A ciência busca constantemente a verdade, uma verdade técnica, mensurada e reproduzível em qualquer parte da terra. Um produto para ter eficácia cientificamente comprovada precisa: 1. Publicar os resultados em um veículo de grande impacto e 2. oferecer descrição detalhada dos experimentos para que qualquer pesquisador, sob as mesma condições, possa reproduzir
os resultados e comprovar o conhecimento gerado.
A expressão" cientificamente comprovado" é muito forte, mas muito explorada comercialmente, às vezes indevidamente. Se no rótulo ou propaganda está escrito "cientificamente comprovado" se deve perguntar: quem testou e onde foi publicado? Foram cientistas independentes ou pagos pelo fabricante? Ou então é propaganda enganosa.
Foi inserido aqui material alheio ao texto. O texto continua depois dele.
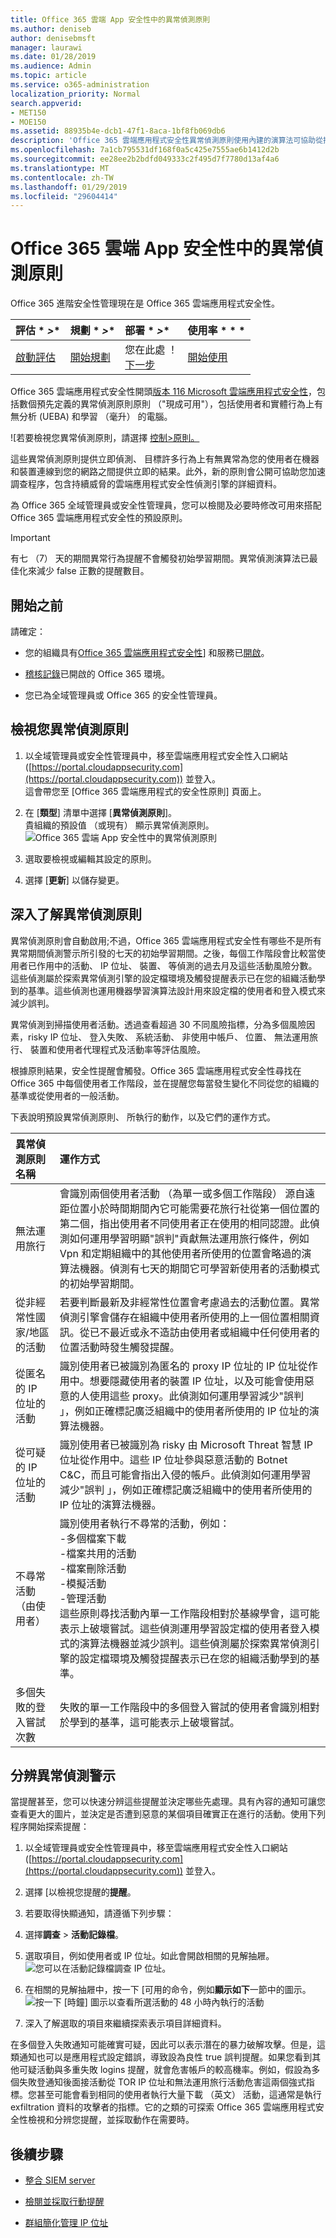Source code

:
 ```yaml
---
title: Office 365 雲端 App 安全性中的異常偵測原則
ms.author: deniseb
author: denisebmsft
manager: laurawi
ms.date: 01/28/2019
ms.audience: Admin
ms.topic: article
ms.service: o365-administration
localization_priority: Normal
search.appverid:
- MET150
- MOE150
ms.assetid: 88935b4e-dcb1-47f1-8aca-1bf8fb069db6
description: 'Office 365 雲端應用程式安全性異常偵測原則使用內建的演算法可協助從抽出潛在的問題。您應該會有至少一個異常偵測原則] 中，您可以使用篩選器來調整 （當您建立它）。 '
ms.openlocfilehash: 7a1cb795531df168f0a5c425e7555ae6b1412d2b
ms.sourcegitcommit: ee28ee2b2bdfd049333c2f495d7f7780d13af4a6
ms.translationtype: MT
ms.contentlocale: zh-TW
ms.lasthandoff: 01/29/2019
ms.locfileid: "29604414"
---
```

# <a name="anomaly-detection-policies-in-office-365-cloud-app-security"></a>Office 365 雲端 App 安全性中的異常偵測原則

Office 365 進階安全性管理現在是 Office 365 雲端應用程式安全性。
  
|評估 * *\>**|規劃 * *\>**|部署 * *\>**|使用率 * * *|
|:-----|:-----|:-----|:-----|
|[啟動評估](office-365-cas-overview.md) <br/> |[開始規劃](get-ready-for-office-365-cas.md) <br/> |您在此處 ！  <br/> [下一步](integrate-your-siem-server-with-office-365-cas.md) <br/> |[開始使用](utilization-activities-for-ocas.md) <br/> |
   
Office 365 雲端應用程式安全性開頭[版本 116 Microsoft 雲端應用程式安全性](new-in-office-365-cas-2018.md#office-365-cloud-app-security-release-116-3)，包括數個預先定義的異常偵測原則原則 （"現成可用"），包括使用者和實體行為上有無分析 (UEBA) 和學習 （毫升） 的電腦。
  
![若要檢視您異常偵測原則，請選擇 [控制\>原則。](media/9663baa5-98bf-45e0-9458-6e572b43ec72.png)
  
這些異常偵測原則提供立即偵測、 目標許多行為上有無異常為您的使用者在機器和裝置連線到您的網路之間提供立即的結果。此外，新的原則會公開可協助您加速調查程序，包含持續威脅的雲端應用程式安全性偵測引擎的詳細資料。
  
為 Office 365 全域管理員或安全性管理員，您可以檢閱及必要時修改可用來搭配 Office 365 雲端應用程式安全性的預設原則。
  
 > [!IMPORTANT]
> 有七 （7） 天的期間異常行為提醒不會觸發初始學習期間。異常偵測演算法已最佳化來減少 false 正數的提醒數目。 
  
## <a name="before-you-begin"></a>開始之前

請確定：
  
- 您的組織具有[Office 365 雲端應用程式安全性](office-365-cas-overview.md)] 和服務已[開啟](turn-on-office-365-cas.md)。
    
- [稽核記錄](turn-audit-log-search-on-or-off.md)已開啟的 Office 365 環境。 
    
- 您已為全域管理員或 Office 365 的安全性管理員。
    
## <a name="view-your-anomaly-detection-policies"></a>檢視您異常偵測原則

1. 以全域管理員或安全性管理員中，移至雲端應用程式安全性入口網站 ([https://portal.cloudappsecurity.com](https://portal.cloudappsecurity.com)) 並登入。<br>這會帶您至 [Office 365 雲端應用程式的安全性原則] 頁面上。
    
2. 在 [**類型**] 清單中選擇 [**異常偵測原則**]。<br>貴組織的預設值 （或現有） 顯示異常偵測原則。<br>![Office 365 雲端 App 安全性中的異常偵測原則](media/2e0ee770-787a-4d4a-bea8-389dc765d4c6.png)
  
3. 選取要檢視或編輯其設定的原則。
    
4. 選擇 [**更新**] 以儲存變更。 
    
## <a name="learn-more-about-anomaly-detection-policies"></a>深入了解異常偵測原則

異常偵測原則會自動啟用;不過，Office 365 雲端應用程式安全性有哪些不是所有異常期間偵測警示所引發的七天的初始學習期間。之後，每個工作階段會比較當使用者已作用中的活動、 IP 位址、 裝置、 等偵測的過去月及這些活動風險分數。這些偵測屬於探索異常偵測引擎的設定檔環境及觸發提醒表示已在您的組織活動學到的基準。這些偵測也運用機器學習演算法設計用來設定檔的使用者和登入模式來減少誤判。
  
異常偵測到掃描使用者活動。透過查看超過 30 不同風險指標，分為多個風險因素，risky IP 位址、 登入失敗、 系統活動、 非使用中帳戶、 位置、 無法運用旅行、 裝置和使用者代理程式及活動率等評估風險。
  
根據原則結果，安全性提醒會觸發。Office 365 雲端應用程式安全性尋找在 Office 365 中每個使用者工作階段，並在提醒您每當發生變化不同從您的組織的基準或從使用者的一般活動。
  
下表說明預設異常偵測原則、 所執行的動作，以及它們的運作方式。
  
|**異常偵測原則名稱**|**運作方式**|
|:-----|:-----|
|無法運用旅行  <br/> |會識別兩個使用者活動 （為單一或多個工作階段） 源自遠距位置小於時間期間內它可能需要花旅行社從第一個位置的第二個，指出使用者不同使用者正在使用的相同認證。此偵測如何運用學習明顯"誤判"貢獻無法運用旅行條件，例如 Vpn 和定期組織中的其他使用者所使用的位置會略過的演算法機器。偵測有七天的期間它可學習新使用者的活動模式的初始學習期間。  <br/> |
|從非經常性國家/地區的活動  <br/> |若要判斷最新及非經常性位置會考慮過去的活動位置。異常偵測引擎會儲存在組織中使用者所使用的上一個位置相關資訊。從已不最近或永不造訪由使用者或組織中任何使用者的位置活動時發生觸發提醒。  <br/> |
|從匿名的 IP 位址的活動  <br/> |識別使用者已被識別為匿名的 proxy IP 位址的 IP 位址從作用中。想要隱藏使用者的裝置 IP 位址，以及可能會使用惡意的人使用這些 proxy。此偵測如何運用學習減少"誤判 」，例如正確標記廣泛組織中的使用者所使用的 IP 位址的演算法機器。  <br/> |
|從可疑的 IP 位址的活動  <br/> |識別使用者已被識別為 risky 由 Microsoft Threat 智慧 IP 位址從作用中。這些 IP 位址參與惡意活動的 Botnet C&amp;C，而且可能會指出入侵的帳戶。此偵測如何運用學習減少"誤判 」，例如正確標記廣泛組織中的使用者所使用的 IP 位址的演算法機器。  <br/> |
|不尋常活動 （由使用者）  <br/> | 識別使用者執行不尋常的活動，例如：  <br/>  -多個檔案下載  <br/>  -檔案共用的活動  <br/>  -檔案刪除活動  <br/>  -模擬活動  <br/>  -管理活動  <br/>  這些原則尋找活動內單一工作階段相對於基線學會，這可能表示上破壞嘗試。這些偵測運用學習設定檔的使用者登入模式的演算法機器並減少誤判。這些偵測屬於探索異常偵測引擎的設定檔環境及觸發提醒表示已在您的組織活動學到的基準。  <br/> |
|多個失敗的登入嘗試次數  <br/> |失敗的單一工作階段中的多個登入嘗試的使用者會識別相對於學到的基準，這可能表示上破壞嘗試。  <br/> |
   
## <a name="triage-anomaly-detection-alerts"></a>分辨異常偵測警示

當提醒甚至，您可以快速分辨這些提醒並決定哪些先處理。具有內容的通知可讓您查看更大的圖片，並決定是否遭到惡意的某個項目確實正在進行的活動。使用下列程序開始探索提醒：
  
1. 以全域管理員或安全性管理員中，移至雲端應用程式安全性入口網站 ([https://portal.cloudappsecurity.com](https://portal.cloudappsecurity.com)) 並登入。 
    
2. 選擇 [以檢視您提醒的**提醒**。 
    
3. 若要取得快顯通知，請遵循下列步驟：
    
4. 選擇**調查** \> **活動記錄檔**。
    
5. 選取項目，例如使用者或 IP 位址。如此會開啟相關的見解抽屜。<br>![您可以在活動記錄檔調查 IP 位址。](media/32a727c5-e406-4fe2-9443-c1a7fb6628fc.png)
  
6. 在相關的見解抽屜中，按一下 [可用的命令，例如**顯示如下**一節中的圖示。<br> ![按一下 [時鐘] 圖示以查看所選活動的 48 小時內執行的活動](media/c6c96aa0-98e5-4205-8873-45f8d6fd0843.png)
  
7. 深入了解選取的項目來繼續探索表示項目詳細資料。
    
在多個登入失敗通知可能確實可疑，因此可以表示潛在的暴力破解攻擊。但是，這類通知也可以是應用程式設定錯誤，導致設為良性 true 誤判提醒。如果您看到其他可疑活動與多重失敗 logins 提醒，就會危害帳戶的較高機率。例如，假設為多個失敗登通知後面接活動從 TOR IP 位址和無法運用旅行活動危害這兩個強式指標。您甚至可能會看到相同的使用者執行大量下載 （英文） 活動，這通常是執行 exfiltration 資料的攻擊者的指標。它的之類的可探索 Office 365 雲端應用程式安全性檢視和分辨您提醒，並採取動作在需要時。
  
## <a name="next-steps"></a>後續步驟

- [整合 SIEM server](integrate-your-siem-server-with-office-365-cas.md)
    
- [檢閱並採取行動提醒](review-office-365-cas-alerts.md)
    
- [群組簡化管理 IP 位址](group-your-ip-addresses-in-ocas.md)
A pele representa o revestimento externo do corpo e sua camada mais superficial de queratina, uma proteína muito resistente, ajuda isolar nosso meio interno do externo. Ela é produzida por um tecido com 20 camadas superpostas como um verdadeiro piso de 20 "tijolos" ou células e recebe o nome de epitélio. Logo abaixo temos o tecido conjuntivo, ou como alguns o chamam de carne
viva, vermelha e macia para preencher os espaços entre os vasos, nervos e órgãos.
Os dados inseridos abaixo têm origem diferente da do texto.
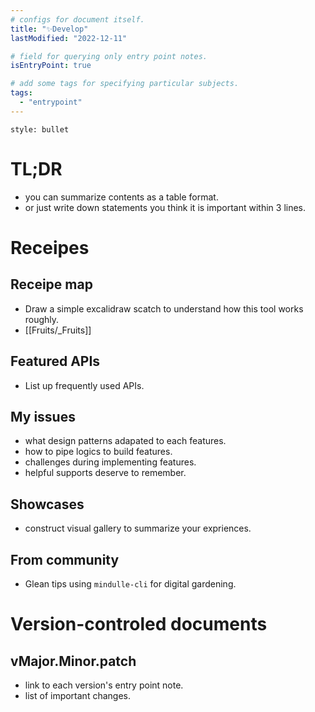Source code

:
 ```yaml
---
# configs for document itself.
title: "✨Develop"
lastModified: "2022-12-11"

# field for querying only entry point notes.
isEntryPoint: true

# add some tags for specifying particular subjects.
tags:
  - "entrypoint"
---
```


```toc
style: bullet
```

# TL;DR

- you can summarize contents as a table format.
- or just write down statements you think it is important within 3 lines.

# Receipes

## Receipe map

- Draw a simple excalidraw scatch to understand how this tool works roughly.
- [[Fruits/_Fruits]]

## Featured APIs

- List up frequently used APIs.

## My issues

- what design patterns adapated to each features.
- how to pipe logics to build features.
- challenges during implementing features.
- helpful supports deserve to remember.

## Showcases

- construct visual gallery to summarize your expriences.

## From community

- Glean tips using `mindulle-cli` for digital gardening.

# Version-controled documents

## vMajor.Minor.patch

- link to each version's entry point note.
- list of important changes.
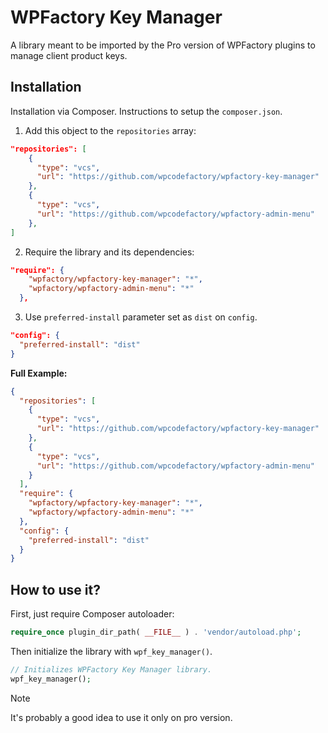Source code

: # WPFactory Key Manager

A library meant to be imported by the Pro version of WPFactory plugins to manage client product keys.

## Installation

Installation via Composer. Instructions to setup the `composer.json`.

1. Add this object to the `repositories` array:

```json
"repositories": [    
    {
      "type": "vcs",
      "url": "https://github.com/wpcodefactory/wpfactory-key-manager"
    },
    {
      "type": "vcs",
      "url": "https://github.com/wpcodefactory/wpfactory-admin-menu"
    },
]
```

2. Require the library and its dependencies:

```json
"require": {    
    "wpfactory/wpfactory-key-manager": "*",    
    "wpfactory/wpfactory-admin-menu": "*"
  },
```

3. Use `preferred-install` parameter set as `dist` on `config`.

```json
"config": {
  "preferred-install": "dist"
}
```

**Full Example:**

```json
{
  "repositories": [    
    {
      "type": "vcs",
      "url": "https://github.com/wpcodefactory/wpfactory-key-manager"
    },
    {
      "type": "vcs",
      "url": "https://github.com/wpcodefactory/wpfactory-admin-menu"
    }
  ],
  "require": {    
    "wpfactory/wpfactory-key-manager": "*",
    "wpfactory/wpfactory-admin-menu": "*"
  },
  "config": {
    "preferred-install": "dist"
  }
}
```

## How to use it?
First, just require Composer autoloader:
```php
require_once plugin_dir_path( __FILE__ ) . 'vendor/autoload.php';
```

Then initialize the library with `wpf_key_manager()`.

```php
// Initializes WPFactory Key Manager library.
wpf_key_manager();
```

> [!NOTE]  
> It's probably a good idea to use it only on pro version.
Na piscina, no banho ou quando o vento bate forte, podemos ver como é difícil algo penetrar em nossa pele. Os cremes, loções, pomadas e géis precisam de muito tempo e repetição para penetrar um pouco e atuar na pele. Não dá para imaginar uma substância em creme passado no corpo por 6 semanas possa aumentar a produção e o armazenamento de gordura nas células da mama, conhecidas como adipócitos, para levantar os seios de forma espetacular e aumentá-los em mais de 4cm, subindo um número no sutiã da mulher.
Uma empresa promete "levantar" os seios em propagandas dizendo que "testou" o produto em 37 voluntárias e as medidas foram feitas com fita métrica. Este foi o "método científico" para que o referido creme fosse autorizado a entrar no mercado. Na descrição das voluntárias, os seios ficavam com a pele mais firme.
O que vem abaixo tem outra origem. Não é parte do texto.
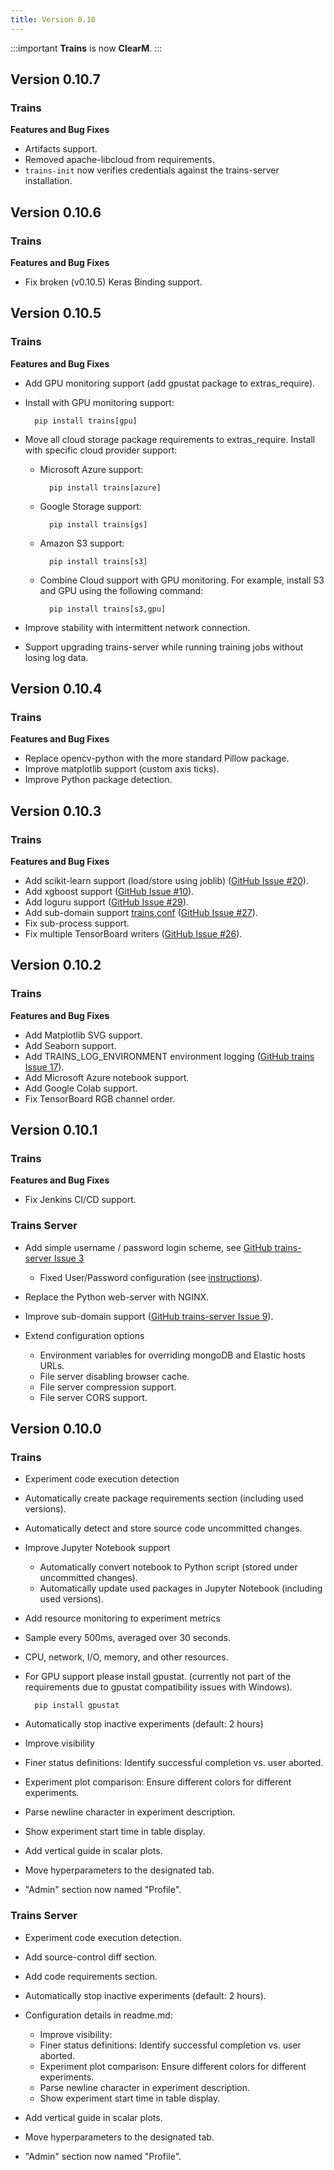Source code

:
 ```yaml
---
title: Version 0.10
---
```


:::important 
**Trains** is now **ClearM**.
:::

## Version 0.10.7

### Trains

**Features and Bug Fixes**

* Artifacts support.
* Removed apache-libcloud from requirements.
* `trains-init` now verifies credentials against the trains-server installation.

## Version 0.10.6

### Trains

**Features and Bug Fixes**

* Fix broken (v0.10.5) Keras Binding support.

## Version 0.10.5

### Trains

**Features and Bug Fixes**

* Add GPU monitoring support (add gpustat package to extras_require).
* Install with GPU monitoring support: 

        pip install trains[gpu]
        
* Move all cloud storage package requirements to extras_require. Install with specific cloud provider support:

    * Microsoft Azure support: 
    
            pip install trains[azure]
        
    * Google Storage support: 
    
            pip install trains[gs]
        
    * Amazon S3 support: 
    
            pip install trains[s3]
        
    * Combine Cloud support with GPU monitoring. For example, install S3 and GPU using the following command:
    
            pip install trains[s3,gpu]
    
* Improve stability with intermittent network connection.
* Support upgrading trains-server while running training jobs without losing log data.

## Version 0.10.4

### Trains

**Features and Bug Fixes**

* Replace opencv-python with the more standard Pillow package.
* Improve matplotlib support (custom axis ticks).
* Improve Python package detection.

## Version 0.10.3

### Trains

**Features and Bug Fixes**

* Add scikit-learn support (load/store using joblib) ([GitHub Issue #20](https://github.com/allegroai/trains/issues/20)).
* Add xgboost support ([GitHub Issue #10](https://github.com/allegroai/trains/issues/10)).
* Add loguru support ([GitHub Issue #29](https://github.com/allegroai/trains/issues/29)).
* Add sub-domain support [trains.conf](https://github.com/allegroai/trains/blob/master/docs/trains.conf#L3) ([GitHub Issue #27](https://github.com/allegroai/trains/issues/27)).
* Fix sub-process support.
* Fix multiple TensorBoard writers ([GitHub Issue #26](https://github.com/allegroai/trains/issues/26)).

## Version 0.10.2

### Trains

**Features and Bug Fixes**

* Add Matplotlib SVG support.
* Add Seaborn support.
* Add TRAINS_LOG_ENVIRONMENT environment logging ([GitHub trains Issue 17](https://github.com/allegroai/trains/issues/17#issuecomment-507398767)).
* Add Microsoft Azure notebook support.
* Add Google Colab support.
* Fix TensorBoard RGB channel order.

## Version 0.10.1

### Trains

**Features and Bug Fixes**

* Fix Jenkins CI/CD support.

### Trains Server

* Add simple username / password login scheme, see [GitHub trains-server Issue 3](https://github.com/allegroai/trains-server/issues/3)
    
    * Fixed User/Password configuration (see [instructions](../deploying_clearml/clearml_server_config.md#web-login-authentication)).

* Replace the Python web-server with NGINX.

* Improve sub-domain support ([GitHub trains-server Issue 9](https://github.com/allegroai/trains-server/issues/9)).

* Extend configuration options
    
    * Environment variables for overriding mongoDB and Elastic hosts URLs.
    * File server disabling browser cache.
    * File server compression support.
    * File server CORS support.

## Version 0.10.0

### Trains

* Experiment code execution detection
    
* Automatically create package requirements section (including used versions).
* Automatically detect and store source code uncommitted changes.
* Improve Jupyter Notebook support
  * Automatically convert notebook to Python script (stored under uncommitted changes).
  * Automatically update used packages in Jupyter Notebook (including used versions).

* Add resource monitoring to experiment metrics
    
* Sample every 500ms, averaged over 30 seconds.
* CPU, network, I/O, memory, and other resources.
* For GPU support please install gpustat.
(currently not part of the requirements due to gpustat compatibility issues with Windows).
   
        pip install gpustat

* Automatically stop inactive experiments (default: 2 hours)

* Improve visibility
    
* Finer status definitions: Identify successful completion vs. user aborted.
* Experiment plot comparison: Ensure different colors for different experiments.
* Parse newline character in experiment description.
* Show experiment start time in table display.
* Add vertical guide in scalar plots.
* Move hyperparameters to the designated tab.
* "Admin" section now named "Profile".
        
### Trains Server

* Experiment code execution detection.
    
* Add source-control diff section.
* Add code requirements section.

* Automatically stop inactive experiments (default: 2 hours).
* Configuration details in readme.md: 
    * Improve visibility:
    * Finer status definitions: Identify successful completion vs. user aborted.
    * Experiment plot comparison: Ensure different colors for different experiments.
    * Parse newline character in experiment description.
    * Show experiment start time in table display.
* Add vertical guide in scalar plots.
* Move hyperparameters to the designated tab.
* "Admin" section now named "Profile".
Haveria aumento do tamanho e do número dos adipócitos. A parte gordurosa dos seios fica profundamente localizada na hipoderme e dificilmente o creme chegaria lá. A Agência Nacional de Vigilância Sanitária (Anvisa) alerta publicamente que o creme Ferodelle não atua no aumento real dos seios e muito menos no seu levantamento. O produto foi registrado em outubro de 2010 e lançado no Brasil na semana passada pela Quadrifarma, mas é produzido pela Lamy Química.
Para a Anvisa, o creme testado pela empresa mostrou apenas que a pele fica mais firme e hidratada, mas não foi mostrado que aumenta ou levanta os seios como diz a maciça propaganda.
O princípio ativo é um extrato da planta asiática Commiphora mukul ou comiferolina, também comercializado nas farmácias de manipulação.
Assim que for notificada pela Anvisa, a empresa terá 5 dias úteis para redirecionar a publicidade ou pode ser multada em até R$ 1,5 milhão.
Existem outros "cremes" semelhantes que prometem levantar os seios em até 18% e estão no mercado brasileiro há alguns meses, como o creme Bust Serum da fabricante Talika.
Ele promete melhorar a flacidez e dar melhor forma aos seios. Para a Anvisa, estes produtos devem ser comercializados como cosmético e não como medicamento para aumentar o volume ou levantar os seios. Os cosméticos são definidos como produtos que não apresentam finalidade terapêutica e nem alteram a fisiologia corporal.
Volume e forma dos seios são ditados principalmente pelos hormônios, como os envolvidos no ciclo menstrual.
Estas alterações induzidas pelos hormônios afetam o tecido glandular e não o tecido gorduroso. A gordura pode ocupar espaço, aumentar, mas é uma massa flácida que não preservaria a posição elevada dos seios. No corpo, o tecido gorduroso serve para preencher espaços e armazenar produtos como reserva nutritiva, mas não tem a função de sustentação como o tecido conjuntivo,
ossos, cartilagens, músculos e tendões.
Eis mais um exemplo de que ter consciência sobre a ciência ajuda a sociedade distinguir uma propaganda enganosa.
A Anvisa tem a missão de proteger esta mesma sociedade de produtos enganosos, controlando a sua entrada no mercado apenas após os testes científicos verdadeiros, mas desta vez ela foi ludibriada!